The report undermines Moscow's assertion it has largely pacified the mainly Muslim region it sent troops back into after a two-year period of de facto independence.
The British-based think tank's annual bible for defense analysts, The Military Balance, said Russian forces "suffered 4,749 casualties in 2002-03, the highest figure in one year since the current Chechen conflict began."
The report's editor, Sir Christopher Langton, said the figure included Russian troops killed and injured between August 2002 and August 2003. He would not comment on the source of the figure.
"I think it's interesting that the casualties would not be declining," the institute's Oksana Antonenko said.
"I think there is a parallel with what the Americans are experiencing in Iraq: that it is not the active military phase that necessarily brings the most casualties, but the period of peacekeeping and police actions."

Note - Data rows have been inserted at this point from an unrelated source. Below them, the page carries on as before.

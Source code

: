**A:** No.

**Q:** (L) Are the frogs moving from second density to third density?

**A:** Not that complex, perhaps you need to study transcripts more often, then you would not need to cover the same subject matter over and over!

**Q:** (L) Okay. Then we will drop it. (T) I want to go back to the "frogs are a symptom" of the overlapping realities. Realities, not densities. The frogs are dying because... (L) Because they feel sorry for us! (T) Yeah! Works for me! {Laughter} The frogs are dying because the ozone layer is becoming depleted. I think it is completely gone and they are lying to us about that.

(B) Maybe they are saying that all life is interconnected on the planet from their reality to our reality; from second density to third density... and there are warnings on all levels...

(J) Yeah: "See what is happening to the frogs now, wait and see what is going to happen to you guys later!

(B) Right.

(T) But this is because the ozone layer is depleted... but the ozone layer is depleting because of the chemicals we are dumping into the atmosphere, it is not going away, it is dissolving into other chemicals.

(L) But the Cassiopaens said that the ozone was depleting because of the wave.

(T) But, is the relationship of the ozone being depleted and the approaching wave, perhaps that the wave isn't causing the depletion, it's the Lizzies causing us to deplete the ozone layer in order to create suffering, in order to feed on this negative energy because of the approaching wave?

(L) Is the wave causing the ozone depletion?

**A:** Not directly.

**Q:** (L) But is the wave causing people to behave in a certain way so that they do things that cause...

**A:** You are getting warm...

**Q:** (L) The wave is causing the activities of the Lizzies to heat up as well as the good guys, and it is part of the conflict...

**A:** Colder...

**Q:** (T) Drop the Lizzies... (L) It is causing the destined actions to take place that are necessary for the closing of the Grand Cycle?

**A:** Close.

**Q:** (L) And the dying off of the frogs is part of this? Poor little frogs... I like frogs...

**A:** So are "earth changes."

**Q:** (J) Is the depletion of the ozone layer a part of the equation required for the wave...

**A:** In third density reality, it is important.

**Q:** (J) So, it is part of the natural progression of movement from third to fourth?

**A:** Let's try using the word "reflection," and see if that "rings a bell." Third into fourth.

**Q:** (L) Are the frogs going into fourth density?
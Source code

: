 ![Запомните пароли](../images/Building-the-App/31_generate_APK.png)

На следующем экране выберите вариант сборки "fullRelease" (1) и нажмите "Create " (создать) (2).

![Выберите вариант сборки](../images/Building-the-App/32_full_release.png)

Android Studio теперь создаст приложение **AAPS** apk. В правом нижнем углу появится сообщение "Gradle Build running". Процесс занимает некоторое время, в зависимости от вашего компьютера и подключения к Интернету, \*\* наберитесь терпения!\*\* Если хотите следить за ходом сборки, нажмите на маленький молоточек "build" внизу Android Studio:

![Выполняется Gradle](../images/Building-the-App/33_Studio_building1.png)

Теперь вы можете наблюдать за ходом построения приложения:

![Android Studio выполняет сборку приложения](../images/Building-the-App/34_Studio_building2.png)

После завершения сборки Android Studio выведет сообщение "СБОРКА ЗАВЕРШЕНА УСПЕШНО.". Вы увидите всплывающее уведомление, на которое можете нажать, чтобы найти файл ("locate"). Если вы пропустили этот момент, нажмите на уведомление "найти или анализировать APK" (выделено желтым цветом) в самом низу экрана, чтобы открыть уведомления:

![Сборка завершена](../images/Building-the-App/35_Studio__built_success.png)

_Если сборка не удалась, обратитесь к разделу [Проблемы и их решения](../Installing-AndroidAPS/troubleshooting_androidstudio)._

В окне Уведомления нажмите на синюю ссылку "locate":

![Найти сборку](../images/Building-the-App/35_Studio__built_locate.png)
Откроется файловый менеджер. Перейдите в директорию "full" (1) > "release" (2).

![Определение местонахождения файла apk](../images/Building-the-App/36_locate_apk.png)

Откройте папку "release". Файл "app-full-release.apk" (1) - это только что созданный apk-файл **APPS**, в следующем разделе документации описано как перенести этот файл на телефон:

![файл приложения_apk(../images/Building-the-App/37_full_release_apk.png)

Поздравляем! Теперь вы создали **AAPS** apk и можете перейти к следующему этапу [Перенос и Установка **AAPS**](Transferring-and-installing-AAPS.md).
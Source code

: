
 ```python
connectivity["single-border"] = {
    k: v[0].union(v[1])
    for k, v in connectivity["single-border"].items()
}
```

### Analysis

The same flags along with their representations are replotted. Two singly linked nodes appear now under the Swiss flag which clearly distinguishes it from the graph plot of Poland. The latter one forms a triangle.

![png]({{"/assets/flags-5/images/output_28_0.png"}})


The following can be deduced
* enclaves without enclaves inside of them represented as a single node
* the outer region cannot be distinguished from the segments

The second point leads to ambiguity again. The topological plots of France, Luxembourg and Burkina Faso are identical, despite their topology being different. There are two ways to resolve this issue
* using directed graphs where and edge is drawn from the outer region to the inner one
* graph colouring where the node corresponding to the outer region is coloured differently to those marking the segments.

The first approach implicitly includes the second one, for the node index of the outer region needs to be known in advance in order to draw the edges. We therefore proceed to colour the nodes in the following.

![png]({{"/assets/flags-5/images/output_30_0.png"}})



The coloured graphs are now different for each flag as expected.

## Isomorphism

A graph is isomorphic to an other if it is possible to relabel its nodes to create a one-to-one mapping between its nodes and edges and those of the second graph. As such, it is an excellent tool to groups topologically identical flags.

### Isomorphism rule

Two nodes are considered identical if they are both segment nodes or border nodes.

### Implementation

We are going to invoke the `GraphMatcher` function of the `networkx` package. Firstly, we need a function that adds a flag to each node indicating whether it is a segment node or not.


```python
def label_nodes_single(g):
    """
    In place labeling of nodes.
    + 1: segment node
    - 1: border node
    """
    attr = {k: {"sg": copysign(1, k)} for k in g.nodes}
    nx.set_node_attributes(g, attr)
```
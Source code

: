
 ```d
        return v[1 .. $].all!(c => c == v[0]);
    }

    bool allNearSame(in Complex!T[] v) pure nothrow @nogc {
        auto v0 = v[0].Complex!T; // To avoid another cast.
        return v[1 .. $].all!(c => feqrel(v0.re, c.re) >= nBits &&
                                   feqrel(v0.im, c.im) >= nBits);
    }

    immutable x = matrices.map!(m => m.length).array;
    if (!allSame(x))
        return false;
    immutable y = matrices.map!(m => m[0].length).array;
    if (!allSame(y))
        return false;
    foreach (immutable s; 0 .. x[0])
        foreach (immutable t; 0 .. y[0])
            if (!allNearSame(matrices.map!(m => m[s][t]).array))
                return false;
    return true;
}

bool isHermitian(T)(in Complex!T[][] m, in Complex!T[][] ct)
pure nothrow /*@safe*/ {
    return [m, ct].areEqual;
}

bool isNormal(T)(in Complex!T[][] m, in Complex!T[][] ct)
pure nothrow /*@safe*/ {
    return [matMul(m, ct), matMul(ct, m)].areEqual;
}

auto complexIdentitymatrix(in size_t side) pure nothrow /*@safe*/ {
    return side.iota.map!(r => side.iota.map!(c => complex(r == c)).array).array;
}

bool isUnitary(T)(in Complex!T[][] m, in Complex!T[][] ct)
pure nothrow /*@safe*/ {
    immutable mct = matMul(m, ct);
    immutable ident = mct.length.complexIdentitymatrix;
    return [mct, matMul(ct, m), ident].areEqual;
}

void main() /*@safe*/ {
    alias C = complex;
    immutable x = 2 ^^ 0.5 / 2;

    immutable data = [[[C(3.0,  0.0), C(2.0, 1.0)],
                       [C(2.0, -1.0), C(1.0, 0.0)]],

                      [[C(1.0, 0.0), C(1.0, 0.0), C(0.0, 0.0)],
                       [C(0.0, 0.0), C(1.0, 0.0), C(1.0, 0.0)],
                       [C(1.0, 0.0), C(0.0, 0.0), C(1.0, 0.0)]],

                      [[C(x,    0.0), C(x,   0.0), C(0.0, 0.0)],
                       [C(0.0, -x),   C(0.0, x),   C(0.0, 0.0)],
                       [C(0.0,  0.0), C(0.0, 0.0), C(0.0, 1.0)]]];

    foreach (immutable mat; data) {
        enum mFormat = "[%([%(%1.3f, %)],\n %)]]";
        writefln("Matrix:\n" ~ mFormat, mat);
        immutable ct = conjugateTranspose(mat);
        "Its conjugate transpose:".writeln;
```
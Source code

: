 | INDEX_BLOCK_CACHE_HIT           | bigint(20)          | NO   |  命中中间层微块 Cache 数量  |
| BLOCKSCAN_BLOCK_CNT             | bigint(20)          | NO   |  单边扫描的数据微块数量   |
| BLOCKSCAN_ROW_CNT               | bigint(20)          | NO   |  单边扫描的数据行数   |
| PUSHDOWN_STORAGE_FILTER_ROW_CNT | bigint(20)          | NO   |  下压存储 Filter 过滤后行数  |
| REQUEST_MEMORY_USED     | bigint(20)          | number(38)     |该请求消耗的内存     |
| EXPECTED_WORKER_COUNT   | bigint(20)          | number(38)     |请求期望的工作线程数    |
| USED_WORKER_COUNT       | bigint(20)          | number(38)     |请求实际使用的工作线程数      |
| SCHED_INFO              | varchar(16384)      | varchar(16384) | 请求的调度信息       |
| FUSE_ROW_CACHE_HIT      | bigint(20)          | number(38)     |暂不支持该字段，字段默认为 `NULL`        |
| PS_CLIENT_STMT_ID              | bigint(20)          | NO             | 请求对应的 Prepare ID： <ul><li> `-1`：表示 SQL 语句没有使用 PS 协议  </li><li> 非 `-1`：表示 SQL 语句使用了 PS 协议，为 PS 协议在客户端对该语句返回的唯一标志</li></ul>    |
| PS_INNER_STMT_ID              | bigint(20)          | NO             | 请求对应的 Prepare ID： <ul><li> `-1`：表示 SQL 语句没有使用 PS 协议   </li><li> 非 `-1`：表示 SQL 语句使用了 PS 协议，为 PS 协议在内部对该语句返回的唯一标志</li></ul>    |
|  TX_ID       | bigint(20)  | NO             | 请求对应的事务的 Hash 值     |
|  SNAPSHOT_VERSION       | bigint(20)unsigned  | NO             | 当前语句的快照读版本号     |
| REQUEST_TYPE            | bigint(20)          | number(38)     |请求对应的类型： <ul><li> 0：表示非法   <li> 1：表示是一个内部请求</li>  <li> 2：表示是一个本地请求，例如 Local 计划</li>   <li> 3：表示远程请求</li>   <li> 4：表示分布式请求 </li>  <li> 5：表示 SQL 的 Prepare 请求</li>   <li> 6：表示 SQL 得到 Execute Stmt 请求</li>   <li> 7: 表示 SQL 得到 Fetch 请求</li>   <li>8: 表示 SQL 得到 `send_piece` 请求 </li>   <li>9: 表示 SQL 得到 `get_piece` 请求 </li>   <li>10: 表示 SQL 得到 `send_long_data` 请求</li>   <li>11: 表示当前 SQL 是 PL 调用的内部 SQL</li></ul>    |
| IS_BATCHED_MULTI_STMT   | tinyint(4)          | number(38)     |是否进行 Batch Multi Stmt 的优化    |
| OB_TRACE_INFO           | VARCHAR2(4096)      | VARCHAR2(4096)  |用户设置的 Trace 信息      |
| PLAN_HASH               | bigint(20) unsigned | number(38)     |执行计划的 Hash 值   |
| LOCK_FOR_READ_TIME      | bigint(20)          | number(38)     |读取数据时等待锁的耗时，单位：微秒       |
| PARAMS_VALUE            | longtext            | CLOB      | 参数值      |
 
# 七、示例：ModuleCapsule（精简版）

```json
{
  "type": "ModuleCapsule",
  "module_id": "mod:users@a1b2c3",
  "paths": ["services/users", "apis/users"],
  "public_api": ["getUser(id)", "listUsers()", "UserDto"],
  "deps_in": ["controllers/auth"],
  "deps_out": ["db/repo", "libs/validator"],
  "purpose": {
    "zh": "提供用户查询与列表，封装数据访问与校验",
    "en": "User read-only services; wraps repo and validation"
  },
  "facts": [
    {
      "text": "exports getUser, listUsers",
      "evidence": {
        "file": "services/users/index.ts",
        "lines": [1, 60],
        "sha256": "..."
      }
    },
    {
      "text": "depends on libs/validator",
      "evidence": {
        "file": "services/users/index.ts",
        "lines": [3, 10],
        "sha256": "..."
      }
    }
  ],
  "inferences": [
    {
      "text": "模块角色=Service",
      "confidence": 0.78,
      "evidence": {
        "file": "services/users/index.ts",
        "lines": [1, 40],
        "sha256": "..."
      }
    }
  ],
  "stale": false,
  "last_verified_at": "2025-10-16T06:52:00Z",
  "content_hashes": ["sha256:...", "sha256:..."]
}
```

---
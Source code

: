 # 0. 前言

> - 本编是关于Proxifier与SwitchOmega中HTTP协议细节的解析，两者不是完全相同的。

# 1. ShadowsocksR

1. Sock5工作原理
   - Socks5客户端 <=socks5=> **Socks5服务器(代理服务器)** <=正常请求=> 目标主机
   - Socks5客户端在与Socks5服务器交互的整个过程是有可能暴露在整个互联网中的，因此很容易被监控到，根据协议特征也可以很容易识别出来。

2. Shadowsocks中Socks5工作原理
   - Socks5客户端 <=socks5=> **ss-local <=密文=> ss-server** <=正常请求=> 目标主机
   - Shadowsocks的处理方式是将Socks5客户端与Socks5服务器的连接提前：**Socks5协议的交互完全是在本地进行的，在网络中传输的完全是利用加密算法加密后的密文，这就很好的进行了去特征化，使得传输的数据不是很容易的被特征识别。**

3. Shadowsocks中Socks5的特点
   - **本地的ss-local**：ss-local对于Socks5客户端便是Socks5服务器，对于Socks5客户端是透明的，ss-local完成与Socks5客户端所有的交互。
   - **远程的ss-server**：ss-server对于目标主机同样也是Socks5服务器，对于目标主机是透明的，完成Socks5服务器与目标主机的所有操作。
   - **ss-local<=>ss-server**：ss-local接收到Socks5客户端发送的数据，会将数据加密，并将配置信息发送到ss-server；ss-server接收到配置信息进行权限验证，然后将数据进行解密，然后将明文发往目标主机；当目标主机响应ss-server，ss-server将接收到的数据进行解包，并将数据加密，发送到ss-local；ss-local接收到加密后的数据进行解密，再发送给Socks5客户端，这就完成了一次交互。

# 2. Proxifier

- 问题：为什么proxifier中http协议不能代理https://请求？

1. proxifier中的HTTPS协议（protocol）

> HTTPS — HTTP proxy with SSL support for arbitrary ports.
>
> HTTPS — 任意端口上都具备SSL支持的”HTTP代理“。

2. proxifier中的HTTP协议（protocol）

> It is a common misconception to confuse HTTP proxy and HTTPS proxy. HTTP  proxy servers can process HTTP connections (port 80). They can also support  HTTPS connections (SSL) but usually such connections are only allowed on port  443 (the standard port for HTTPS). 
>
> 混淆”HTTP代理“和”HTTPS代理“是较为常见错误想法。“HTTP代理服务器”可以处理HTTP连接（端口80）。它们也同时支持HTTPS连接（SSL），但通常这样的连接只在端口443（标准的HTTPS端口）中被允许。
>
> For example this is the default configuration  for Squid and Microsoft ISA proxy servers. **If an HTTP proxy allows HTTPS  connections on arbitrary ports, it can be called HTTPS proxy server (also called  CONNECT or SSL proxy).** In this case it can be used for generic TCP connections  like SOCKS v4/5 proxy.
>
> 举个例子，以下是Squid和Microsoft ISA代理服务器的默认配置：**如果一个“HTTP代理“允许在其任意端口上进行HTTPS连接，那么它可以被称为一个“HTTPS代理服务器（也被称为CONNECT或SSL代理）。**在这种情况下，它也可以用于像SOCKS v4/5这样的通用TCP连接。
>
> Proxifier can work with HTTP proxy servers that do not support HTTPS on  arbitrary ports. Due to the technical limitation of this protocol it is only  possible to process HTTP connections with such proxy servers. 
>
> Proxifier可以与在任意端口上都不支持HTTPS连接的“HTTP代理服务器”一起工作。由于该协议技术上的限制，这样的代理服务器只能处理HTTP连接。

Moscow has not issued casualty figures for its forces in Chechnya since last December, when it said more than 4,500 had died since hostilities resumed in late 1999.
The Kremlin declined to comment on the IISS report.
Casualty figures for Russian forces are a sensitive issue for President Vladimir Putin, who has long maintained that the war in Chechnya is over and normal life has begun to resume.
In the past year, Chechens have increasingly turned to suicide bomb attacks on targets both inside Chechnya and in other parts of Russia.